The scales could differ because of differences in electrospray sources. Indeed, the geometrical ESI source parameters that vary are the dimensions of the needle, the shape of needle tip, the geometry of electrospray setup (e.g., angle between needle and MS inlet capillary, on-axis or off-axis design), and the distance between needle tip and mass spectrometer inlet. Moreover, support gas parameters and voltages, such as the nebulizer gas pressure, drying gas temperature and flow rate, additional gas occurrence, the applied voltage between needle and mass spectrometer inlet, and additional voltage occurrence are different. These source properties are likely to cause differences in electrospray bloom (e.g., in solvent evaporation rate or droplet size variations). This can lead to differences in droplet compositions from where, on average, the ion ejection occurs.

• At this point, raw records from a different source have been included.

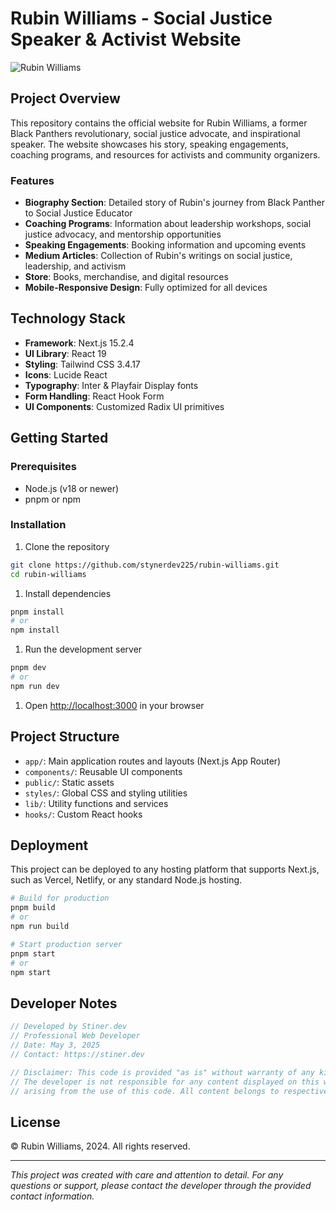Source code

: # Rubin Williams - Social Justice Speaker & Activist Website

![Rubin Williams](https://images.unsplash.com/photo-1492684223066-81342ee5ff30?q=80&w=400&auto=format&fit=crop)

## Project Overview

This repository contains the official website for Rubin Williams, a former Black Panthers revolutionary, social justice advocate, and inspirational speaker. The website showcases his story, speaking engagements, coaching programs, and resources for activists and community organizers.

### Features

- **Biography Section**: Detailed story of Rubin's journey from Black Panther to Social Justice Educator
- **Coaching Programs**: Information about leadership workshops, social justice advocacy, and mentorship opportunities
- **Speaking Engagements**: Booking information and upcoming events
- **Medium Articles**: Collection of Rubin's writings on social justice, leadership, and activism
- **Store**: Books, merchandise, and digital resources
- **Mobile-Responsive Design**: Fully optimized for all devices

## Technology Stack

- **Framework**: Next.js 15.2.4
- **UI Library**: React 19
- **Styling**: Tailwind CSS 3.4.17
- **Icons**: Lucide React
- **Typography**: Inter & Playfair Display fonts
- **Form Handling**: React Hook Form
- **UI Components**: Customized Radix UI primitives

## Getting Started

### Prerequisites

- Node.js (v18 or newer)
- pnpm or npm

### Installation

1. Clone the repository

```bash
git clone https://github.com/stynerdev225/rubin-williams.git
cd rubin-williams
```

1. Install dependencies

```bash
pnpm install
# or
npm install
```

1. Run the development server

```bash
pnpm dev
# or
npm run dev
```

1. Open [http://localhost:3000](http://localhost:3000) in your browser

## Project Structure

- `app/`: Main application routes and layouts (Next.js App Router)
- `components/`: Reusable UI components
- `public/`: Static assets
- `styles/`: Global CSS and styling utilities
- `lib/`: Utility functions and services
- `hooks/`: Custom React hooks

## Deployment

This project can be deployed to any hosting platform that supports Next.js, such as Vercel, Netlify, or any standard Node.js hosting.

```bash
# Build for production
pnpm build
# or
npm run build

# Start production server
pnpm start
# or
npm start
```

## Developer Notes

```javascript
// Developed by Stiner.dev
// Professional Web Developer
// Date: May 3, 2025
// Contact: https://stiner.dev

// Disclaimer: This code is provided "as is" without warranty of any kind, express or implied.
// The developer is not responsible for any content displayed on this website or any consequences
// arising from the use of this code. All content belongs to respective copyright holders.
```

## License

© Rubin Williams, 2024. All rights reserved.

---

*This project was created with care and attention to detail. For any questions or support, please contact the developer through the provided contact information.*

The results show that the ESI sprayer geometry is important. Comparing the spans with t-test, there are statistically significant differences only between the scales obtained with the 3Q mass spectrometer and the other instruments (Table 3). The scales obtained with the 3Q mass spectrometer are more than 1.3 times compressed compared with the ones obtained with the other MS systems. One reason could be that in this ESI source, the needle is at approximately 120° with respect to the mass spectrometer inlet capillary as opposed to the orthogonal geometry of the remaining ion sources. Compared with the orthogonal geometry of the remaining ion sources, the analytes have less time to evaporate from the droplets, and most of the droplets are blown to the counter electrode [25]. Voyksner and Lee [26] and Holčapek et al. [27] have shown that the orthogonal ESI source configuration gives better sensitivity than other source designs thanks to the prevention of clogging the MS orifice by nonvolatile materials. Additionally, Tang and Smith [28] and Gomez and Tang [29] have shown that progeny droplets—sources for ions—are ejected in the sidewise direction toward the periphery region of the electrospray. Therefore, orthogonal source designs typically show better sensitivities.

Interestingly, we observed that standard deviation obtained with solvent composition (2) are significantly smaller than with solvent composition (1) in the case of orthogonal pneumatically assisted ESI source and sheath gas assisted Jet Stream. In case of high acetonitrile percentage, the solvent fractionation and drying rate are more affected by the drying and nebulizing gas flow rate and temperature and the addition of a sheath gas because of the high volatility of the acetonitrile solvent. Electrospray plume obtained with a lower acetonitrile percentage (20%) is less affected by the gas parameters because of the high proportion of less volatile water solvent. The solvent fractionation is less efficient whatever the gas parameters used, which results in similar logIE values for the different systems.

Previous studies show that using different electrospray parameters (mainly sheath gas temperature and flow rate as well as capillary voltage) result in different droplet size, droplet composition, and pH [5, 30].

Comparing the ionization efficiencies obtained with the Jet Stream and with the orthogonal pneumatically assisted ESI source, the order of compounds in the scale changes. Additionally, regression analysis shows that the data points do not display a linear relationship. This could be explained by the fact that in the Jet Stream the optimum conditions are very analyte-dependent as shown by Stahnke et al. [31] and Periat et al. [32].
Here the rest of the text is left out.